# 01 Seed Pairs Preparation

This code aims to extract the cause-effect pairs from 'SemEval2010_task8', to prepare them as seed pairs in following steps.   

* **Input**: The tagged text from [this link of SemEval2010_task8](https://docs.google.com/leaf?id=0B_jQiLugGTAkMDQ5ZjZiMTUtMzQ1Yy00YWNmLWJlZDYtOWY1ZDMwY2U4YjFk&sort=name&layout=list&num=50)
* **Approaches**: Using the linguistic patterns to extract the tagged cause-effect pairs
* **Output**: The causal pairs stored in dataframe

In [2]:
### import necessary packages

import os
import pandas as pd
import numpy as np
import re
import random


Please download the source data for seed pairs, by executing the file **download_data.sh** in the path of this folder
> sh download_data.sh


In [4]:
### define the path of dataset

path_here = os.getcwd()
path_semEval2010 = path_here +'/data/SemEval2010_task8_all_data/'
# training pairs
path_semEval2010_train = path_semEval2010 +'SemEval2010_task8_training/TRAIN_FILE.TXT'
# test pairs
path_semEval2010_test = path_semEval2010 +'SemEval2010_task8_testing_keys/TEST_FILE_FULL.TXT'


## 01-A. Get the causal positive pairs

In [8]:

### purpose: extract causal pairs from the tagged text
### input: the path of tagged text
### output: the dataframe to store causal pairs DataFrame(columns=['SentID', 'Cause','Effect','Label'])

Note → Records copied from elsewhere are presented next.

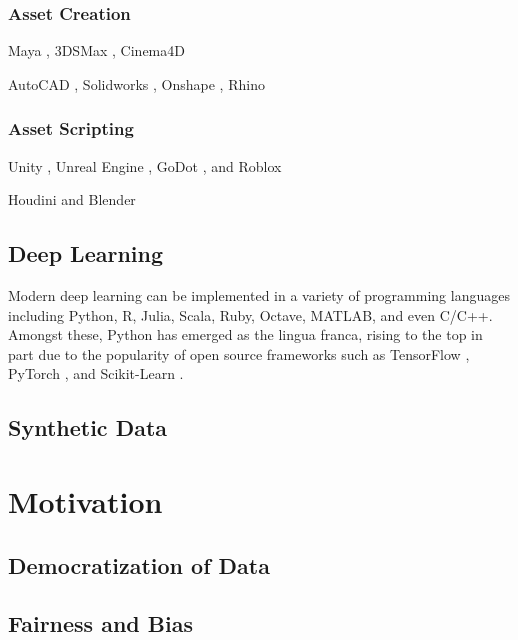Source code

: \documentclass{article}
\begin{document}
\subsubsection{Asset Creation}

Maya \citep{maya}, 3DSMax \citep{3dsmax}, Cinema4D \citep{cinema4d}

AutoCAD \citep{autocad}, Solidworks \citep{solidworks}, Onshape \citep{onshape}, Rhino \citep{rhino}

\subsubsection{Asset Scripting}

Unity \citep{unity3d}, Unreal Engine \citep{unrealengine}, GoDot \citep{godot}, and Roblox \citep{roblox}

Houdini \citep{houdini} and Blender \citep{blender}

\subsection{Deep Learning}

Modern deep learning can be implemented in a variety of programming languages including Python, R, Julia,
 Scala, Ruby, Octave, MATLAB, and even C/C++. Amongst these, Python has emerged as the lingua franca,
  rising to the top in part due to the popularity of open source frameworks such as
  TensorFlow \citep{tensorflow}, PyTorch \citep{pytorch}, and Scikit-Learn \citep{scikit-learn}.

\subsection{Synthetic Data}
\lipsum[5]

\section{Motivation}
\label{sec:motivation}

\subsection{Democratization of Data}
\lipsum[2]

\subsection{Fairness and Bias}
\lipsum[2]
\end{document}
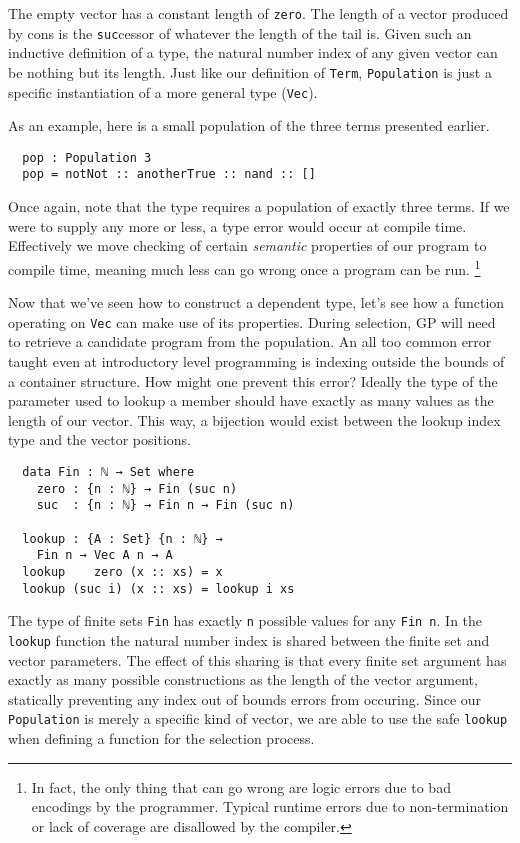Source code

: \documentclass[runningheads,a4paper]{llncs}
\begin{document}
The empty vector has a constant length of \texttt{zero}. The length of a vector
produced by cons is the \texttt{suc}cessor of whatever the length of
the tail is. Given such an inductive definition of a type, the natural
number index of any given vector can be nothing but its length. Just
like our definition of \texttt{Term}, \texttt{Population} is just a
specific instantiation of a more general type (\texttt{Vec}).

As an example, here is a small population of the three terms presented
earlier.

\begin{verbatim}
  pop : Population 3
  pop = notNot :: anotherTrue :: nand :: []
\end{verbatim}

Once again, note that the type requires a population of exactly three
terms. If we were to supply any more or less, a type error would occur at
compile time. Effectively we move checking of certain \textit{semantic}
properties of our program to compile time, meaning much less can go
wrong once a program can be run.
\footnote{In fact, the only thing
  that can go wrong are logic errors due to bad encodings by the
  programmer. Typical runtime errors due to non-termination or lack of
  coverage are disallowed by the compiler.}

Now that we've seen how to construct a dependent type, let's see how
a function operating on \texttt{Vec} can make use of its properties.
During selection, GP will need to retrieve a candidate program from
the population. An all too common error taught even at introductory
level programming is indexing outside the bounds of a container
structure. How might one prevent this error? Ideally the type of the
parameter used to lookup a member should have exactly as many values
as the length of our vector. This way, a bijection would exist between
the lookup index type and the vector positions.

\begin{verbatim}
  data Fin : ℕ → Set where
    zero : {n : ℕ} → Fin (suc n)
    suc  : {n : ℕ} → Fin n → Fin (suc n)

  lookup : {A : Set} {n : ℕ} →
    Fin n → Vec A n → A
  lookup    zero (x :: xs) = x
  lookup (suc i) (x :: xs) = lookup i xs
\end{verbatim}

The type of finite sets \texttt{Fin} has exactly \texttt{n} possible
values for any \texttt{Fin n}. In the \texttt{lookup} function the
natural number index is shared between the finite set and vector
parameters. The effect of this sharing is that every finite set
argument has exactly as many possible constructions as the length of
the vector argument, statically preventing any index out of bounds
errors from occuring. Since our \texttt{Population} is merely a
specific kind of vector, we are able to use the safe \texttt{lookup}
when defining a function for the selection process.
\end{document}
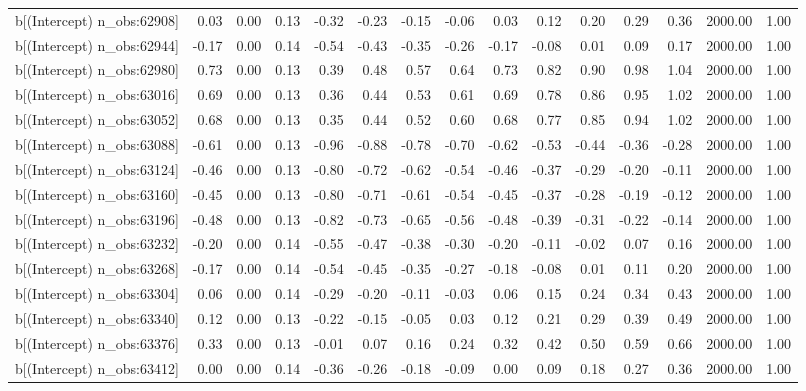 \begin{table}[ht]
\begin{tabular}{rrrrrrrrrrrrrrr}
  b[(Intercept) n\_obs:62908] & 0.03 & 0.00 & 0.13 & -0.32 & -0.23 & -0.15 & -0.06 & 0.03 & 0.12 & 0.20 & 0.29 & 0.36 & 2000.00 & 1.00 \\ 
  b[(Intercept) n\_obs:62944] & -0.17 & 0.00 & 0.14 & -0.54 & -0.43 & -0.35 & -0.26 & -0.17 & -0.08 & 0.01 & 0.09 & 0.17 & 2000.00 & 1.00 \\ 
  b[(Intercept) n\_obs:62980] & 0.73 & 0.00 & 0.13 & 0.39 & 0.48 & 0.57 & 0.64 & 0.73 & 0.82 & 0.90 & 0.98 & 1.04 & 2000.00 & 1.00 \\ 
  b[(Intercept) n\_obs:63016] & 0.69 & 0.00 & 0.13 & 0.36 & 0.44 & 0.53 & 0.61 & 0.69 & 0.78 & 0.86 & 0.95 & 1.02 & 2000.00 & 1.00 \\ 
  b[(Intercept) n\_obs:63052] & 0.68 & 0.00 & 0.13 & 0.35 & 0.44 & 0.52 & 0.60 & 0.68 & 0.77 & 0.85 & 0.94 & 1.02 & 2000.00 & 1.00 \\ 
  b[(Intercept) n\_obs:63088] & -0.61 & 0.00 & 0.13 & -0.96 & -0.88 & -0.78 & -0.70 & -0.62 & -0.53 & -0.44 & -0.36 & -0.28 & 2000.00 & 1.00 \\ 
  b[(Intercept) n\_obs:63124] & -0.46 & 0.00 & 0.13 & -0.80 & -0.72 & -0.62 & -0.54 & -0.46 & -0.37 & -0.29 & -0.20 & -0.11 & 2000.00 & 1.00 \\ 
  b[(Intercept) n\_obs:63160] & -0.45 & 0.00 & 0.13 & -0.80 & -0.71 & -0.61 & -0.54 & -0.45 & -0.37 & -0.28 & -0.19 & -0.12 & 2000.00 & 1.00 \\ 
  b[(Intercept) n\_obs:63196] & -0.48 & 0.00 & 0.13 & -0.82 & -0.73 & -0.65 & -0.56 & -0.48 & -0.39 & -0.31 & -0.22 & -0.14 & 2000.00 & 1.00 \\ 
  b[(Intercept) n\_obs:63232] & -0.20 & 0.00 & 0.14 & -0.55 & -0.47 & -0.38 & -0.30 & -0.20 & -0.11 & -0.02 & 0.07 & 0.16 & 2000.00 & 1.00 \\ 
  b[(Intercept) n\_obs:63268] & -0.17 & 0.00 & 0.14 & -0.54 & -0.45 & -0.35 & -0.27 & -0.18 & -0.08 & 0.01 & 0.11 & 0.20 & 2000.00 & 1.00 \\ 
  b[(Intercept) n\_obs:63304] & 0.06 & 0.00 & 0.14 & -0.29 & -0.20 & -0.11 & -0.03 & 0.06 & 0.15 & 0.24 & 0.34 & 0.43 & 2000.00 & 1.00 \\ 
  b[(Intercept) n\_obs:63340] & 0.12 & 0.00 & 0.13 & -0.22 & -0.15 & -0.05 & 0.03 & 0.12 & 0.21 & 0.29 & 0.39 & 0.49 & 2000.00 & 1.00 \\ 
  b[(Intercept) n\_obs:63376] & 0.33 & 0.00 & 0.13 & -0.01 & 0.07 & 0.16 & 0.24 & 0.32 & 0.42 & 0.50 & 0.59 & 0.66 & 2000.00 & 1.00 \\ 
  b[(Intercept) n\_obs:63412] & 0.00 & 0.00 & 0.14 & -0.36 & -0.26 & -0.18 & -0.09 & 0.00 & 0.09 & 0.18 & 0.27 & 0.36 & 2000.00 & 1.00 \\ 

\end{tabular}
\end{table}
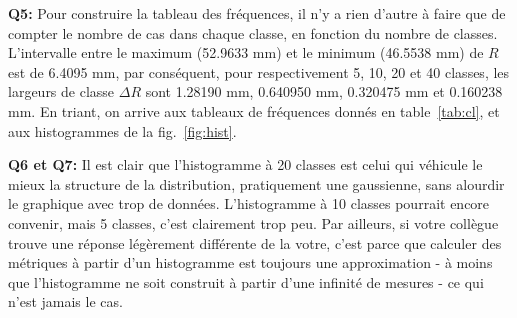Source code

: \textbf{Q5:} Pour construire la tableau des fréquences, il n'y a rien d'autre à faire que de compter le nombre de cas dans chaque classe, en fonction du nombre de classes. L'intervalle entre le maximum (52.9633 mm) et le minimum (46.5538 mm) de $R$ est de 6.4095 mm, par conséquent, pour respectivement 5, 10, 20 et 40 classes, les largeurs de classe $\Delta R$ sont 1.28190 mm, 0.640950 mm, 0.320475 mm et 0.160238 mm. En triant, on arrive aux tableaux de fréquences donnés en table~\ref{tab:cl}, et aux histogrammes de la fig.~\ref{fig:hist}.

\textbf{Q6 et Q7:} Il est clair que l'histogramme à 20 classes est celui qui véhicule le mieux la structure de la distribution, pratiquement une gaussienne, sans alourdir le graphique avec trop de données. L'histogramme à 10 classes pourrait encore convenir, mais 5 classes, c'est clairement trop peu. Par ailleurs, si votre collègue trouve une réponse légèrement différente de la votre, c'est parce que calculer des métriques à partir d'un histogramme est toujours une approximation - à moins que l'histogramme ne soit construit à partir d'une infinité de mesures - ce qui n'est jamais le cas.

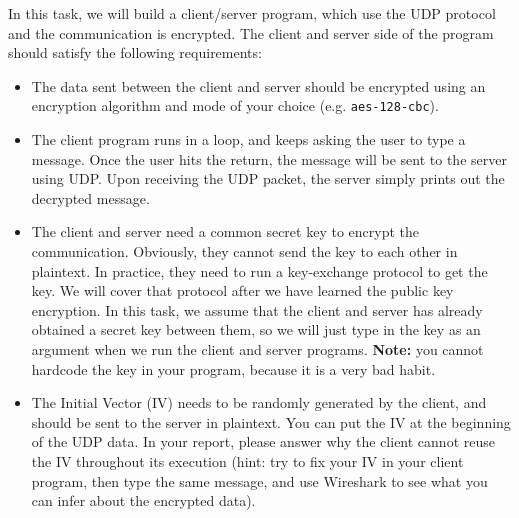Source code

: In this task, we will build a client/server program, which use the UDP protocol and
the communication is encrypted. The client and server side of the program should 
satisfy the following requirements:

\begin{itemize}
  \item The data sent between the client and server should be encrypted using 
    an encryption algorithm and mode of your choice (e.g. \texttt{aes-128-cbc}).

  \item The client program runs in a loop, and keeps asking the user to type a message. 
    Once the user hits the return, the message will be sent to the server using UDP. 
    Upon receiving the UDP packet, the server simply prints out the decrypted message. 

  \item The client and server need a common secret key to encrypt the communication.
    Obviously, they cannot send the key to each other in plaintext. In practice, they 
    need to run a key-exchange protocol to get the key. We will cover that protocol
    after we have learned the public key encryption. In this task, we assume that the client
    and server has already obtained a secret key between them, so we will just    
    type in the key as an argument when we run the client and server programs. 
    {\bf Note:} you cannot hardcode the key in your program, because it is a very bad habit.

  \item The Initial Vector (IV) needs to be randomly generated by the client, 
    and should be sent to the server in plaintext. You can put the IV at the beginning of the
    UDP data. In your report, please answer why the client cannot reuse the IV throughout its
    execution (hint: try to fix your IV in your client program, then type the same message, and
    use Wireshark to see what you can infer about the encrypted data). 
\end{itemize}


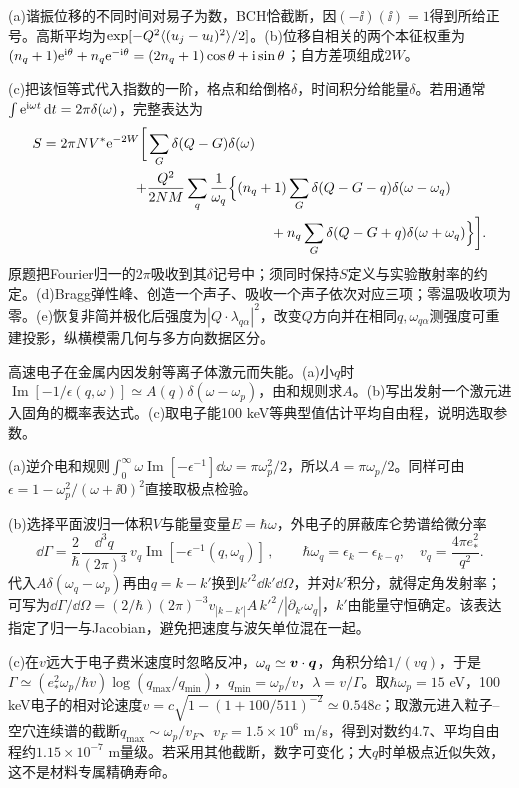 \begin{solution}
(a)谐振位移的不同时间对易子为数，BCH恰截断，因$(-\ii)(\ii)=1$得到所给正号。高斯平均为$\exp[-Q^2\avg{(u_j-u_l)^2}/2]$。(b)位移自相关的两个本征权重为$(n_q+1)\e^{\ii\theta}+n_q\e^{-\ii\theta}=(2n_q+1)\cos\theta+\ii\sin\theta$；自方差项组成$2W$。

(c)把该恒等式代入指数的一阶，格点和给倒格$\delta$，时间积分给能量$\delta$。若用通常$\int\e^{\ii\omega t}\dd t=2\pi\delta(\omega)$，完整表达为
\begin{align}
S=2\pi NV^*\e^{-2W}\bigg[&\sum_G\delta(Q-G)\delta(\omega)\\
+&\frac{Q^2}{2NM}\sum_q\frac1{\omega_q}\Big\{(n_q+1)\sum_G\delta(Q-G-q)\delta(\omega-\omega_q)\nonumber\\
&\hspace{31mm}+n_q\sum_G\delta(Q-G+q)\delta(\omega+\omega_q)\Big\}\bigg].\nonumber
\end{align}
原题把Fourier归一的$2\pi$吸收到其$\delta$记号中；须同时保持$S$定义与实验散射率的约定。(d)Bragg弹性峰、创造一个声子、吸收一个声子依次对应三项；零温吸收项为零。(e)恢复非简并极化后强度为$|Q\cdot\lambda_{q\alpha}|^2$，改变$Q$方向并在相同$q,\omega_{q\alpha}$测强度可重建投影，纵横模需几何与多方向数据区分。
\end{solution}
\begin{exercise}[原题1(a)--(c)]\label{p:512-2-1}
高速电子在金属内因发射等离子体激元而失能。(a)小$q$时$\operatorname{Im}[-1/\epsilon(q,\omega)]\simeq A(q)\delta(\omega-\omega_p)$，由和规则求$A$。(b)写出发射一个激元进入固角的概率表达式。(c)取电子能100 keV等典型值估计平均自由程，说明选取参数。
\end{exercise}
\begin{solution}
(a)逆介电和规则$\int_0^\infty\omega\operatorname{Im}[-\epsilon^{-1}]\dd\omega=\pi\omega_p^2/2$，所以$A=\pi\omega_p/2$。同样可由$\epsilon=1-\omega_p^2/(\omega+\ii0)^2$直接取极点检验。

(b)选择平面波归一体积$V$与能量变量$E=\hbar\omega$，外电子的屏蔽库仑势谱给微分率
\begin{equation}
\dd\Gamma=\frac2\hbar\frac{\dd^3q}{(2\pi)^3}\,v_q\operatorname{Im}[-\epsilon^{-1}(q,\omega_q)]\,,\qquad \hbar\omega_q=\epsilon_k-\epsilon_{k-q},\quad v_q=\frac{4\pi e_*^2}{q^2}.
\end{equation}
代入$A\delta(\omega_q-\omega_p)$再由$q=k-k'$换到$k'^2\dd k'\dd\Omega$，并对$k'$积分，就得定角发射率；可写为$\dd\Gamma/\dd\Omega=(2/\hbar)(2\pi)^{-3}v_{|k-k'|}A\,k'^2/|\partial_{k'}\omega_q|$，$k'$由能量守恒确定。该表达指定了归一与Jacobian，避免把速度与波矢单位混在一起。

(c)在$v$远大于电子费米速度时忽略反冲，$\omega_q\simeq\vct v\cdot\vct q$，角积分给$1/(vq)$，于是$\Gamma\simeq(e_*^2\omega_p/\hbar v)\log(q_{\max}/q_{\min})$，$q_{\min}=\omega_p/v$，$\lambda=v/\Gamma$。取$\hbar\omega_p=15$ eV，100 keV电子的相对论速度$v=c\sqrt{1-(1+100/511)^{-2}}\simeq0.548c$；取激元进入粒子--空穴连续谱的截断$q_{\max}\sim\omega_p/v_F$、$v_F=1.5\times10^6$ m/s，得到对数约4.7、平均自由程约$1.15\times10^{-7}$ m量级。若采用其他截断，数字可变化；大$q$时单极点近似失效，这不是材料专属精确寿命。
\end{solution}
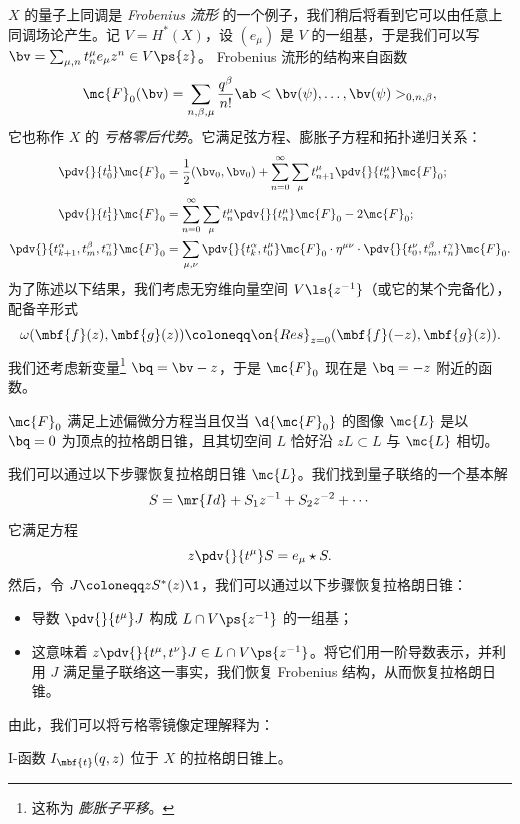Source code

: \(X\) 的量子上同调是 \textit{Frobenius 流形} 的一个例子，我们稍后将看到它可以由任意上同调场论产生。记 \(V = H^*(X)\)，设 \((e_{\mu})\) 是 \(V\) 的一组基，于是我们可以写 $\bv = \sum_{\mu,n} t^{\mu}_n e_{\mu} z^n \in V\ps{z}$。
Frobenius 流形的结构来自函数
\[
    \mc{F}_0(\bv) = \sum_{n, \beta, \mu} \frac{q^{\beta}}{n!} \ab<\bv(\psi), \ldots, \bv(\psi)>_{0,n,\beta},
\]
它也称作 \(X\) 的 \textit{亏格零后代势}。它满足弦方程、膨胀子方程和拓扑递归关系：
\begin{align*}
    \pdv{}{t_0^1} \mc{F}_0 &= \frac{1}{2} (\bv_0, \bv_0) + \sum_{n=0}^{\infty} \sum_{\mu} t_{n+1}^{\mu} \pdv{}{t_n^{\mu}} \mc{F}_0; \\
    \pdv{}{t_1^1} \mc{F}_0 &= \sum_{n=0}^{\infty} \sum_{\mu} t_n^{\mu} \pdv{}{t_n^{\mu}}\mc{F}_0 - 2 \mc{F}_0; \\
    \pdv{}{t_{k+1}^{\alpha},t_m^{\beta},t_n^{\gamma}} \mc{F}_0 &= \sum_{\mu,\nu} \pdv{}{t_k^{\alpha},t_0^{\mu}} \mc{F}_0 \cdot \eta^{\mu\nu} \cdot \pdv{}{t_0^{\nu},t_{m}^{\beta},t_n^{\gamma}} \mc{F}_0.
\end{align*}
为了陈述以下结果，我们考虑无穷维向量空间 $V\ls{z^{-1}}$（或它的某个完备化），配备辛形式
\[ \omega(\mbf{f}(z), \mbf{g}(z)) \coloneqq \on{Res}_{z=0}(\mbf{f}(-z), \mbf{g}(z)). \]
我们还考虑新变量\footnote{这称为 \textit{膨胀子平移}。} $\bq = \bv - z$，于是 $\mc{F}_0$ 现在是 $\bq = -z$ 附近的函数。

\begin{thm}
    $\mc{F}_0$ 满足上述偏微分方程当且仅当 $\d{\mc{F}_0}$ 的图像 $\mc{L}$ 是以 $\bq = 0$ 为顶点的拉格朗日锥，且其切空间 $L$ 恰好沿 $zL \subset L$ 与 $\mc{L}$ 相切。
\end{thm}

我们可以通过以下步骤恢复拉格朗日锥 $\mc{L}$。我们找到量子联络的一个基本解
\[ S = \mr{Id} + S_1 z^{-1} + S_2 z^{-2} + \cdots \]
它满足方程
\[ z \pdv{}{t^{\mu}}S = e_{\mu} \star S. \]
然后，令 $J \coloneqq z S^*(z) \1$，我们可以通过以下步骤恢复拉格朗日锥：
\begin{itemize}
    \item 导数 $\pdv{}{t^{\mu}} J$ 构成 $L \cap V\ps{z^{-1}}$ 的一组基；
    \item 这意味着 $z \pdv{}{t^{\mu},t^{\nu}} J \in L \cap V \ps{z^{-1}}$。将它们用一阶导数表示，并利用 $J$ 满足量子联络这一事实，我们恢复 Frobenius 结构，从而恢复拉格朗日锥。
\end{itemize}

由此，我们可以将亏格零镜像定理解释为：
\begin{thm}
    I-函数 \(I_{\mbf{t}}(q,z)\) 位于 \(X\) 的拉格朗日锥上。
\end{thm}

def extract_causalpairs(path_text):
    
    # read the train file
    with open(path_text, 'r') as f:
        content = f.readlines()
        content = [x.strip() for x in content] 


    # the dataframe to store the pairs
    df_causalpairs = pd.DataFrame(columns=['SentID', 'Cause','Effect','Label'])
    # the patterns to extract pairs from text
    pattern_causal = 'Cause-Effect\((e.),(e.)\)'
    pattern_e1 = '.*<e1>(.*)</e1>.*'        
    pattern_e2 = '.*<e2>(.*)</e2>.*'
    pattern_sentID = '(\d+)\\t.*'

    LABEL = 1

    for inx_l, lines in enumerate(content):

        res = re.match(pattern_causal, lines) 
        if res is not None:
            # sentence ID
            sent_id = re.match(pattern_sentID, content[inx_l-1])[1]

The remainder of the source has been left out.